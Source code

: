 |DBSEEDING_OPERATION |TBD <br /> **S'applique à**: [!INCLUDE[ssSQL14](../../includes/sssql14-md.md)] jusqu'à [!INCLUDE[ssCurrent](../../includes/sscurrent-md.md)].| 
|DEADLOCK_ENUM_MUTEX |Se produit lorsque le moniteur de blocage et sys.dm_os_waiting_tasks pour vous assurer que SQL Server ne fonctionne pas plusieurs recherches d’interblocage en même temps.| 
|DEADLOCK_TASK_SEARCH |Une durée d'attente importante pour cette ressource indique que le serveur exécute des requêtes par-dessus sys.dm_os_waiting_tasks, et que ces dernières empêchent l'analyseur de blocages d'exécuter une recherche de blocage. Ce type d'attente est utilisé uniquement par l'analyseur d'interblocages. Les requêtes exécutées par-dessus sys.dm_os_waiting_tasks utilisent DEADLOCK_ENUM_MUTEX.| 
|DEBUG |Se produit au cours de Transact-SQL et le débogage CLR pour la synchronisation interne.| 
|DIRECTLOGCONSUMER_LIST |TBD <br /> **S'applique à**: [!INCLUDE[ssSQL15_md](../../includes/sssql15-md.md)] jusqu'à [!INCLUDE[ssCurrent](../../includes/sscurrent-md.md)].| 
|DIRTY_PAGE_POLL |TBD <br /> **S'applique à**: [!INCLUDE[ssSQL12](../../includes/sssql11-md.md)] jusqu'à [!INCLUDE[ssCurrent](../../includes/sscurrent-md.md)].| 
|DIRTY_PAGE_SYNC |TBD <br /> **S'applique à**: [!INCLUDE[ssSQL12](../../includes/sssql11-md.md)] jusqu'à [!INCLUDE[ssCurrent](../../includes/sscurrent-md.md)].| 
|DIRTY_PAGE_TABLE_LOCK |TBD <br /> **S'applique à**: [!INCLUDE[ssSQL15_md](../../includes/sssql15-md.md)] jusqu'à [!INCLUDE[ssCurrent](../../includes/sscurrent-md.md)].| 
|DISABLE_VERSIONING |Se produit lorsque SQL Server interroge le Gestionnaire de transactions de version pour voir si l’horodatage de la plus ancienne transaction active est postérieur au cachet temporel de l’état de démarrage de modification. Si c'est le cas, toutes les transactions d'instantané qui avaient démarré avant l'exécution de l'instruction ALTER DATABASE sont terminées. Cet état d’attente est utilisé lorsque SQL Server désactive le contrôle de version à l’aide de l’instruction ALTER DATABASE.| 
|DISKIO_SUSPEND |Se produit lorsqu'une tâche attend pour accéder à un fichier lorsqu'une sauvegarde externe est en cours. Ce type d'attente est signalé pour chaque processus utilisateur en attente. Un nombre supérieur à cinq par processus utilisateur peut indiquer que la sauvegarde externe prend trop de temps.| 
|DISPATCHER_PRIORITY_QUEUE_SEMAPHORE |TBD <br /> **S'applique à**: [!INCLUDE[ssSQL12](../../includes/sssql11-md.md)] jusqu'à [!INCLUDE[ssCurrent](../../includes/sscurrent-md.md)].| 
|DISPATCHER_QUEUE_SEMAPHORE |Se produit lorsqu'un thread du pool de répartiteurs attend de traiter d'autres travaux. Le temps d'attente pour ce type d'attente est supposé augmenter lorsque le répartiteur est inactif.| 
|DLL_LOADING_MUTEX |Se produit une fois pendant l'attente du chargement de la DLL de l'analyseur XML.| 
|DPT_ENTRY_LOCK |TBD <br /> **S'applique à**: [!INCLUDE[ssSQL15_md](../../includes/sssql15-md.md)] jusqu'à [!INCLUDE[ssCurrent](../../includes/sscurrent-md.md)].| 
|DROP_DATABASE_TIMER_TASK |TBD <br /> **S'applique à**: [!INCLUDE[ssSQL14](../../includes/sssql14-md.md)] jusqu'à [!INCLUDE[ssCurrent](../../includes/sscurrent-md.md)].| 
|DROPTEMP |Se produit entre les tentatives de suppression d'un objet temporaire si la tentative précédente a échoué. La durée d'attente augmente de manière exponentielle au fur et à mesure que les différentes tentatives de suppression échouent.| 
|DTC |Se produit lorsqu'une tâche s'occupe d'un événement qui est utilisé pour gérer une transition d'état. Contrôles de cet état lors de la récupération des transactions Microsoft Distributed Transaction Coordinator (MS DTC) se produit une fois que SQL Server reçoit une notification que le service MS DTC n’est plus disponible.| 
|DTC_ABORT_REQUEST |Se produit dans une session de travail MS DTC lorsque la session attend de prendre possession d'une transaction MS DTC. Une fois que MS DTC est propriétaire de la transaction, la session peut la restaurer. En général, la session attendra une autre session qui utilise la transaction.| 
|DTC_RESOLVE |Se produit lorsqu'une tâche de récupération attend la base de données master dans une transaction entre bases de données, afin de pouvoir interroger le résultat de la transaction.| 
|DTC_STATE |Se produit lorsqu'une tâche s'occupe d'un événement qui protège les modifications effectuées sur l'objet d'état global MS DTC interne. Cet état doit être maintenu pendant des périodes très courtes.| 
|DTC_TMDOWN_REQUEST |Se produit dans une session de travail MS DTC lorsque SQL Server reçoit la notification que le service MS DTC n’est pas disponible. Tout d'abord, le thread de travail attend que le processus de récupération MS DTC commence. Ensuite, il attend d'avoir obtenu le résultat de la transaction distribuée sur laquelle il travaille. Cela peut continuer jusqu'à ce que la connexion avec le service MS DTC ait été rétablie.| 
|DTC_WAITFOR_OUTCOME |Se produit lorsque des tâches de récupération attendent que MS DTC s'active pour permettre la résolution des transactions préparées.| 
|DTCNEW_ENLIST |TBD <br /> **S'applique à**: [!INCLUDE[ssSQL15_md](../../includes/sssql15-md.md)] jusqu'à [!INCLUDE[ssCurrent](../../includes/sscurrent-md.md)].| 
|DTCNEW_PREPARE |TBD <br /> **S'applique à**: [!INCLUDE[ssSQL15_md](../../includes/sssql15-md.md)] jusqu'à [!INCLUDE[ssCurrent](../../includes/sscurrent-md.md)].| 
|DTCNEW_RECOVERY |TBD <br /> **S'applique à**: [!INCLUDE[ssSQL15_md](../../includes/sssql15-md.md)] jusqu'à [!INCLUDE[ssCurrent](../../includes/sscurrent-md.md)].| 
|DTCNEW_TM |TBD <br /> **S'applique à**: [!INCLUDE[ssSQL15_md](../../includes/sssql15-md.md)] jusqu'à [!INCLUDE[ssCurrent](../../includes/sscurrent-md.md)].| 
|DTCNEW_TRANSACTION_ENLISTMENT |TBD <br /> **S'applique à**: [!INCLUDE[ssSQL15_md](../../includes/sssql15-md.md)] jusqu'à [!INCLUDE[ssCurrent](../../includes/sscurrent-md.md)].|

_GOAL OF THE EXERCISE_:
Count each line above that has the word "état" in it, and write down nothing but the total.

_ANSWER TO THIS TASK_:
3